Der
Schauplatz des Durchbruchs
Kriegspressequartier,
4. Mai. (Priv.-Tel.)
Der Überschuß an Stoßkraft, mit dem unsere Angriffe gegen die
westliche Flanke und hiermit auch gegen den Rücken der russischen
Karpathenstellungen am Sonntag und Montag fortgesetzt wurden, hat
diesen Flügel in ununterbrochener Breite von 40 Kilometer eingedrückt
und bereits an die Wasserscheide der Höhen zwischen Dunajec und
Wisloka verschoben. Die Verluste der Russen sind ungeheuer, da
namentlich unsere schwere Artillerie mit hervorragender Wirkung in Tätigkeit
trat. Obwohl schon bisher ein großer Sieg errungen wurde, ist die
Aktion noch keineswegs abgeschlossen. Unsere Truppen drängen dem
weichenden Gegner stürmisch nach und halten nur, wenn die schwere,
gleichfalls folgende Artillerie ihr Feuer neuerdings gegen die
vorbereiteten russischen Aufnahmestellungen richtet, um erneutes
Festsetzen des Feindes in diesen zu verhindern.
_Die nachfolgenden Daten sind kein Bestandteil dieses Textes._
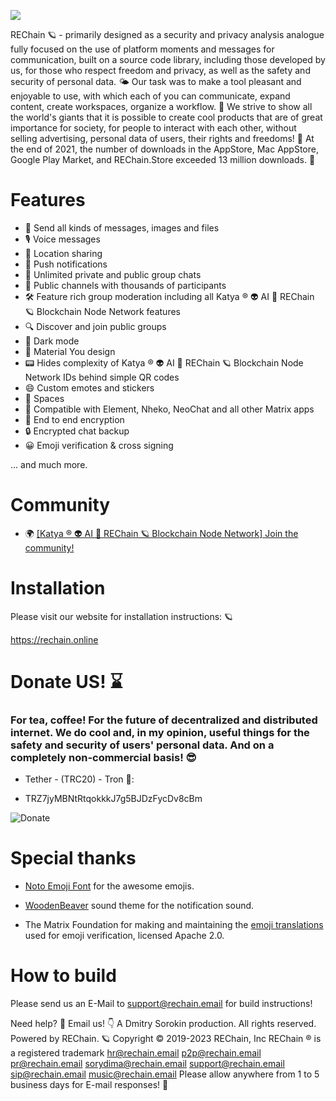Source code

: ![](https://rechain.online/assets/images/REChain.png)

REChain 🪐 - primarily designed as a security and privacy analysis analogue fully focused on the use of platform moments and messages for communication, built on a source code library, including those developed by us, for those who respect freedom and privacy, as well as the safety and security of personal data. 🌤 Our task was to make a tool pleasant and enjoyable to use, with which each of you can communicate, expand content, create workspaces, organize a workflow. 🌈 We strive to show all the world's giants that it is possible to create cool products that are of great importance for society, for people to interact with each other, without selling advertising, personal data of users, their rights and freedoms! 🦄 At the end of 2021, the number of downloads in the AppStore, Mac AppStore, Google Play Market, and REChain.Store exceeded 13 million downloads. 📡

# Features

- 📩 Send all kinds of messages, images and files
- 🎙️ Voice messages
- 📍 Location sharing
- 🔔 Push notifications
- 💬 Unlimited private and public group chats
- 📣 Public channels with thousands of participants
- 🛠️ Feature rich group moderation including all Katya ® 👽 AI 🧠 REChain 🪐 Blockchain Node Network features
- 🔍 Discover and join public groups
- 🌙 Dark mode
- 🎨 Material You design
- 📟 Hides complexity of Katya ® 👽 AI 🧠 REChain 🪐 Blockchain Node Network IDs behind simple QR codes
- 😄 Custom emotes and stickers
- 🌌 Spaces
- 🔄 Compatible with Element, Nheko, NeoChat and all other Matrix apps
- 🔐 End to end encryption
- 🔒 Encrypted chat backup
- 😀 Emoji verification & cross signing

... and much more.

# Community

- 🌍 [[Katya ® 👽 AI 🧠 REChain 🪐 Blockchain Node Network] Join the community!](https://matrix.to/#/#chatting:matrix.katya.wtf)

# Installation

Please visit our website for installation instructions: 🪐

https://rechain.online

# Donate US! ⌛️

### For tea, coffee! For the future of decentralized and distributed internet. We do cool and, in my opinion, useful things for the safety and security of users' personal data. And on a completely non-commercial basis! 😎

- Tether - (TRC20) - Tron 🍕:

- TRZ7jyMBNtRtqokkkJ7g5BJDzFycDv8cBm

![Donate](https://rechain.online/QR.jpg)

# Special thanks

* <a href="https://github.com/googlefonts/noto-emoji/">Noto Emoji Font</a> for the awesome emojis.

* <a href="https://github.com/madsrh/WoodenBeaver">WoodenBeaver</a> sound theme for the notification sound.

* The Matrix Foundation for making and maintaining the [emoji translations](https://github.com/matrix-org/matrix-doc/blob/main/data-definitions/sas-emoji.json) used for emoji verification, licensed Apache 2.0.

# How to build

Please send us an E-Mail to support@rechain.email for build instructions!

Need help? 🤔
Email us! 👇
A Dmitry Sorokin production. All rights reserved.
Powered by REChain. 🪐
Copyright © 2019-2023 REChain, Inc
REChain ® is a registered trademark
hr@rechain.email
p2p@rechain.email
pr@rechain.email
sorydima@rechain.email
support@rechain.email
sip@rechain.email
music@rechain.email
Please allow anywhere from 1 to 5 business days for E-mail responses! 💌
Die Umfassung des südlichen Teiles der breiten geworfenen Fronten fängt
bereits an, wirksam zu werden. Ebenso ist ein Teil der Armee des
Erzherzogs Josef Ferdinand bereits im Vorrücken begriffen. Der
Kampf wird durch die größte Aktivität der Führung
charakterisiert und erstrebt besonders, es nicht zu einem Versanden
im Positionskriege kommen zu lassen.
Kriegspressequartier, 4. Mai. (Priv.-Tel.)
Der Übergang über den Dunajec wurde von unseren Pionieren am
äußersten linken Flügel der westgalizischen Front durchgeführt.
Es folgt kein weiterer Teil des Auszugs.